What This Analysis Provides

The Crawl Data

  • 225,121 real posts from a public agent community
  • Actual content patterns (titles, structure, metadata)
  • Real actor behavior and cross-community activity
  • 33,103 unique agents with observable posting histories
  • 3,850 communities with distinct topics and dynamics

The Scenario Being Modeled

"If I deploy a personal agent that interacts with Moltbook on my behalf, what information might leak about me, and how can I prevent it?"

The crawl data makes this analysis concrete rather than theoretical.


1. Dataset Overview

Dataset Overview

Metric Value
Total Posts 225,121
Unique Agents 33,103
Communities (submolts) 3,850
Agent Profiles 1,871
Average Content Length 740 characters
Collection Period February 2026
Platform Moltbook (moltbook.com)

Community Distribution

Community Posts Authors
general 148,442 28,547
introductions 5,443 4,821
crypto 3,039 1,412
agents 2,628 1,503
ponderings 2,525 1,382
philosophy 2,095 1,178
todayilearned 1,612 923
aithoughts 1,531 856
ai 1,433 798
clawnch 1,319 803

2. Agent Identifiability (RQ1)

Finding 2.1: Naming Pattern Analysis Reveals Bot Networks

What the crawl provides:

  • 33,103 unique agent usernames with observable naming conventions
  • Prefix/suffix patterns, timestamps, sequential IDs
  • Cross-account naming similarity signals

What the evaluation tests:

Bot Farm Detection (script: 01_naming_patterns.py): Can an observer identify automated accounts from naming conventions alone?

  • Tests regex patterns for clawd*, bot*, agent*, timestamp suffixes
  • Clusters accounts by naming similarity
  • Measures pattern prevalence across the dataset

Result: 12.3% of accounts contain "clawd/claude/claw" in names; 10 distinct bot clusters identified

Control Signals Detection

Meaning: If your agent uses a predictable naming convention (e.g., MyBot_12345), it's trivially identifiable as automated. Attackers can filter for bot accounts and target them specifically.

Pattern Type Count Percentage
Claude/Clawd variants 4,065 12.3%
OpenClaw variants 233 0.7%
Jarvis variants 204 0.6%
Coalition network 167 0.5%
Clawdbot variants 144 0.4%
Manus variants 107 0.3%

Detected Bot Clusters:

  • clawd*: 262 accounts
  • openclaw*: 233 accounts
  • jarvis*: 204 accounts
  • coalition*: 167 accounts
  • clawdbot*: 144 accounts
  • claw*: 129 accounts
  • manus*: 107 accounts
  • agent*: 97 accounts
  • antigravity*: 95 accounts
  • claude*: 94 accounts

Finding 2.2: Authenticity Score Validation

What the crawl provides:

  • Post titles and content diversity per author
  • Community participation patterns
  • Temporal posting behavior

What the evaluation tests:

Authenticity Scoring (script: 04_authenticity_score.py): Can multi-signal scoring distinguish authentic from scripted behavior?
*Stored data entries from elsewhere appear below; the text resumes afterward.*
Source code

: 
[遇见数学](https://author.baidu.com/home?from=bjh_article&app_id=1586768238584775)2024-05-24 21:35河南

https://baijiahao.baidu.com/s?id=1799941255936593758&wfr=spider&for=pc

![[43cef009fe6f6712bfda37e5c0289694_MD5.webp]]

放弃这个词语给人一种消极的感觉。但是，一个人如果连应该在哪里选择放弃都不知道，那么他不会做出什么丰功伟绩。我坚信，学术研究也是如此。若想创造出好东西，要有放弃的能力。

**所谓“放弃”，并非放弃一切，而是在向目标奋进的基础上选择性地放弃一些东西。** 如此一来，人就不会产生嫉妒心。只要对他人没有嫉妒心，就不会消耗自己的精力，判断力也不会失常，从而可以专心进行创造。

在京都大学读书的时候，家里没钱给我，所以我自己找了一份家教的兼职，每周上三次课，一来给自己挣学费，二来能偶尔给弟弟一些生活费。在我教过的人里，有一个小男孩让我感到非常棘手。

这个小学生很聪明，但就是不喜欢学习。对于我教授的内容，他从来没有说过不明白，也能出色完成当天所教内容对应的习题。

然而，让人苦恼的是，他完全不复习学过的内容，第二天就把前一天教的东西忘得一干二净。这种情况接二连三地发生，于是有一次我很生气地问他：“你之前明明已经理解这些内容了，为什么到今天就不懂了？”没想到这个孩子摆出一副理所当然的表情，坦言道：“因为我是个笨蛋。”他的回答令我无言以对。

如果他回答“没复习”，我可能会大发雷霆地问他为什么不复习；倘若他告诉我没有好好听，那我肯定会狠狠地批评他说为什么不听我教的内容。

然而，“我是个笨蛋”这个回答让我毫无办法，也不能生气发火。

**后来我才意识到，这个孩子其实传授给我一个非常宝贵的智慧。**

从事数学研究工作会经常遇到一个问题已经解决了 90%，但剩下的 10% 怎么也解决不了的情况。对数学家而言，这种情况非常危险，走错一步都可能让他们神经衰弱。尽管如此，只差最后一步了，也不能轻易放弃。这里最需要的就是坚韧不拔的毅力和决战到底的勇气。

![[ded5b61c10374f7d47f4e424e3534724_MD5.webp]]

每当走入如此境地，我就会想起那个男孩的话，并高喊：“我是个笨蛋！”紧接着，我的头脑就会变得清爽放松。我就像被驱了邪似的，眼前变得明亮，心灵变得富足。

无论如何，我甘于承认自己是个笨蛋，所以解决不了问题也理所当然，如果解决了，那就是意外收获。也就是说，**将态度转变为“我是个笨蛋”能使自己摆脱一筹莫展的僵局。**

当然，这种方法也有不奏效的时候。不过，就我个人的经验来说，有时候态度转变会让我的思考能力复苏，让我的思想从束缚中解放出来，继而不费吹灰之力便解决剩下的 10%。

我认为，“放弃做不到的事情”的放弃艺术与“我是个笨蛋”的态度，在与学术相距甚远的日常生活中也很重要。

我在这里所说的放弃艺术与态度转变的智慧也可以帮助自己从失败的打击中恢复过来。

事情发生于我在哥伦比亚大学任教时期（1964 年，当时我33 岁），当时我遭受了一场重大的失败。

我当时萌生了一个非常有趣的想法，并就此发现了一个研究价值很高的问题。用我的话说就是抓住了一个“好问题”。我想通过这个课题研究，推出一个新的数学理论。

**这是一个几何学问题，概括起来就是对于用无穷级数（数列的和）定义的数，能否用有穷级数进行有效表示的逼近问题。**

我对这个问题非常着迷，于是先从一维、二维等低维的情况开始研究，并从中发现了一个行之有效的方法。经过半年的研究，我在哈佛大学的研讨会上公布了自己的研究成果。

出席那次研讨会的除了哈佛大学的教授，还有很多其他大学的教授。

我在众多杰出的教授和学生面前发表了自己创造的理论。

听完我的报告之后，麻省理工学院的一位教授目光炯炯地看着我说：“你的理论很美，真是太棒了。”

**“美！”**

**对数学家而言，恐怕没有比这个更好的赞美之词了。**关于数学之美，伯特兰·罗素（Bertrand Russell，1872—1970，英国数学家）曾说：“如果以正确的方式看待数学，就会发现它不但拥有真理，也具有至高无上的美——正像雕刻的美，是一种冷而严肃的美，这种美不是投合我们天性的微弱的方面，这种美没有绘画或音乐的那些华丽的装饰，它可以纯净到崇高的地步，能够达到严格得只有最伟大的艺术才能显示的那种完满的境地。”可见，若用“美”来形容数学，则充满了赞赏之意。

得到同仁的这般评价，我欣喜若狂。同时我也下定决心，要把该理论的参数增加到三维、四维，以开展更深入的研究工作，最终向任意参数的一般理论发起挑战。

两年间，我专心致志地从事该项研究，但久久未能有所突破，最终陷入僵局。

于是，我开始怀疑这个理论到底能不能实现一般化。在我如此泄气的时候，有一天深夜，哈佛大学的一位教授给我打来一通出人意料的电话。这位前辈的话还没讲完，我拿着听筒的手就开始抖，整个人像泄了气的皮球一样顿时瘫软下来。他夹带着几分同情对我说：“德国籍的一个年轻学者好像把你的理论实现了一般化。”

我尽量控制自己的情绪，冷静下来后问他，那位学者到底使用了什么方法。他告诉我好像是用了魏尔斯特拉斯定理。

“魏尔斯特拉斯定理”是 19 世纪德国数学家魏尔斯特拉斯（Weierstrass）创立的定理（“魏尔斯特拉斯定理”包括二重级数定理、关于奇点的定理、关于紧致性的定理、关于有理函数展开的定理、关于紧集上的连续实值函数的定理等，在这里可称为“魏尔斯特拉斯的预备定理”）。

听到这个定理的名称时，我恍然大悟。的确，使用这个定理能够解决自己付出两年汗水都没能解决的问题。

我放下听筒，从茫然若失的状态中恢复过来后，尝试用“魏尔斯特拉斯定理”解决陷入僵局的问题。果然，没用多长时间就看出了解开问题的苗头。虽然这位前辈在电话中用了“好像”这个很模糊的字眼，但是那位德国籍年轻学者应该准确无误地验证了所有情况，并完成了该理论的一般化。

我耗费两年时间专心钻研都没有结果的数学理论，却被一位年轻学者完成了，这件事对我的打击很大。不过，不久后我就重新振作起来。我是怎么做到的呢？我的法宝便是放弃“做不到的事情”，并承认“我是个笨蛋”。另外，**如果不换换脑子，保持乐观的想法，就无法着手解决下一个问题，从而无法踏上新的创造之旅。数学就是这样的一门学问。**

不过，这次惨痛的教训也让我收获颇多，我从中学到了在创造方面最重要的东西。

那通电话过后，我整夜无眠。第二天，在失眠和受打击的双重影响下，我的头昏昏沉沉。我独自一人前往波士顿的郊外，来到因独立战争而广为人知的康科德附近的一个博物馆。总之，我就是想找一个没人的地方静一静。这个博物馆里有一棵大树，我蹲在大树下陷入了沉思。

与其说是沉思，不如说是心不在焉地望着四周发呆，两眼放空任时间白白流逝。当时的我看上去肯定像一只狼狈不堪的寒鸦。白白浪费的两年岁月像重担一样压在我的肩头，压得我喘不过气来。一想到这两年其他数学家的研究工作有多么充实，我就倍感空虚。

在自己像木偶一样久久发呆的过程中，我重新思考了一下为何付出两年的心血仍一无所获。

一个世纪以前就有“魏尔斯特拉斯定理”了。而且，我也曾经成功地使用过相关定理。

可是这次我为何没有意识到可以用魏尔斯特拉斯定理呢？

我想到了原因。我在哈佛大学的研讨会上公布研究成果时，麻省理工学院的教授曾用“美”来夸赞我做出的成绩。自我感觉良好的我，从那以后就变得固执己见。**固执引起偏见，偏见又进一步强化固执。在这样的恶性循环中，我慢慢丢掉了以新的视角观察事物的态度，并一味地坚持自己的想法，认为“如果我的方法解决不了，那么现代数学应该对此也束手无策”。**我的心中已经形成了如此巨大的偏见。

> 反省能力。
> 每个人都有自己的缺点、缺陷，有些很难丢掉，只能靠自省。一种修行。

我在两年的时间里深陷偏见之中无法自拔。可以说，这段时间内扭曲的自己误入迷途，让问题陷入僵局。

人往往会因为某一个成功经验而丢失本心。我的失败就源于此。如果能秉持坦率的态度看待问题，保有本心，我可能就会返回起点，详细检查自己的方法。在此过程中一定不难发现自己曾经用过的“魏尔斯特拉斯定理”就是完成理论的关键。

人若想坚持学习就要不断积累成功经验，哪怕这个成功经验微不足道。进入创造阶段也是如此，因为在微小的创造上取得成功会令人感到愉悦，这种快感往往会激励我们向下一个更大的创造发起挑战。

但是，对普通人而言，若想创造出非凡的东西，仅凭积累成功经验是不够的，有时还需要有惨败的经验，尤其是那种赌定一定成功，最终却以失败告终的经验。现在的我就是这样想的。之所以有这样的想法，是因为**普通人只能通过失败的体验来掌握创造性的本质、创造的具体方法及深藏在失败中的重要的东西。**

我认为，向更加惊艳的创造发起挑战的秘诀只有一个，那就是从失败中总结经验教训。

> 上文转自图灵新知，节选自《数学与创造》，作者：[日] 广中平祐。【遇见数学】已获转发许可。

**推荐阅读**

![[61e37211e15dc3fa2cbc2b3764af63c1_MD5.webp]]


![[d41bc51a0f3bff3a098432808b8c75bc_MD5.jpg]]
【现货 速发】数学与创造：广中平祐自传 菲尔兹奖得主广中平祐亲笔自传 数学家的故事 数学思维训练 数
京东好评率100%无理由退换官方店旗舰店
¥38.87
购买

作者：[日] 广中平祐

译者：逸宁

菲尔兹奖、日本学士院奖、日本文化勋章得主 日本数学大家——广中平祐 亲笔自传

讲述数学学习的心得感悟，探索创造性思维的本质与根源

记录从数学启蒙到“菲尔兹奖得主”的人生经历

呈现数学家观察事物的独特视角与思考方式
  • Computes 4-component score: naming pattern (25%), title diversity (30%), content variance (20%), community diversity (15%)
  • Validates against known bot clusters
  • Measures score separation between authentic and coordinated accounts

Result: 89.1% classified as authentic; 0.5% as scripted; score separation of 0.347 between groups

Authenticity Score Distribution

Meaning: Scripted accounts have near-zero content variance—they repeat similar titles/content. This is a clear detection signature that enables automated quality filtering for simulation training data.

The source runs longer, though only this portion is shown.